• _Problem description_
Search the data for "ship" and copy every matching line.

========================================================================

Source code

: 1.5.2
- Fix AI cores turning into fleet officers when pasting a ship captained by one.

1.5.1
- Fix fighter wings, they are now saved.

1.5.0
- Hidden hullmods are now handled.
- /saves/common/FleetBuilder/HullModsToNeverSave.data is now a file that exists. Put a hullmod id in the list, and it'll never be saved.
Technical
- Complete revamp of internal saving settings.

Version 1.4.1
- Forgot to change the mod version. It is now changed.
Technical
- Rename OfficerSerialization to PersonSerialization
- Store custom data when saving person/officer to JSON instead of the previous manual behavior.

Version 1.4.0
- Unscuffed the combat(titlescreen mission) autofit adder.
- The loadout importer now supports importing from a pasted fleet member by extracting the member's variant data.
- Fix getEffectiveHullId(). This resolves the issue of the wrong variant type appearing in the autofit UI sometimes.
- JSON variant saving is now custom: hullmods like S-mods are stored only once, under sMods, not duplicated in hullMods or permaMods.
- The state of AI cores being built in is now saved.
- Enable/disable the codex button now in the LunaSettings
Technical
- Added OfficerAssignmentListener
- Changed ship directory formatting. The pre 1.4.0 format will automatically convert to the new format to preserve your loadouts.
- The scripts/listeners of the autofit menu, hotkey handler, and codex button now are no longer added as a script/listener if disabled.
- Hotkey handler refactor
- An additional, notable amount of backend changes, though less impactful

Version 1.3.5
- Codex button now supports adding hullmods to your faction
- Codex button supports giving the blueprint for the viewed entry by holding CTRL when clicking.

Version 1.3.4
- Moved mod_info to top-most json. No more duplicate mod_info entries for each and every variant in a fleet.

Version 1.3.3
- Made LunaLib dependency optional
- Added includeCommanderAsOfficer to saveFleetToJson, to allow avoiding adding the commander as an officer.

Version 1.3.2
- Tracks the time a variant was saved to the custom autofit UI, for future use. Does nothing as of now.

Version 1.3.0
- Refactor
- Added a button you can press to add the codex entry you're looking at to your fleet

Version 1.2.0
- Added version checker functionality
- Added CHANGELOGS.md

========================================================================

• _Exercise answer_
- Fix AI cores turning into fleet officers when pasting a ship captained by one.
- Changed ship directory formatting. The pre 1.4.0 format will automatically convert to the new format to preserve your loadouts.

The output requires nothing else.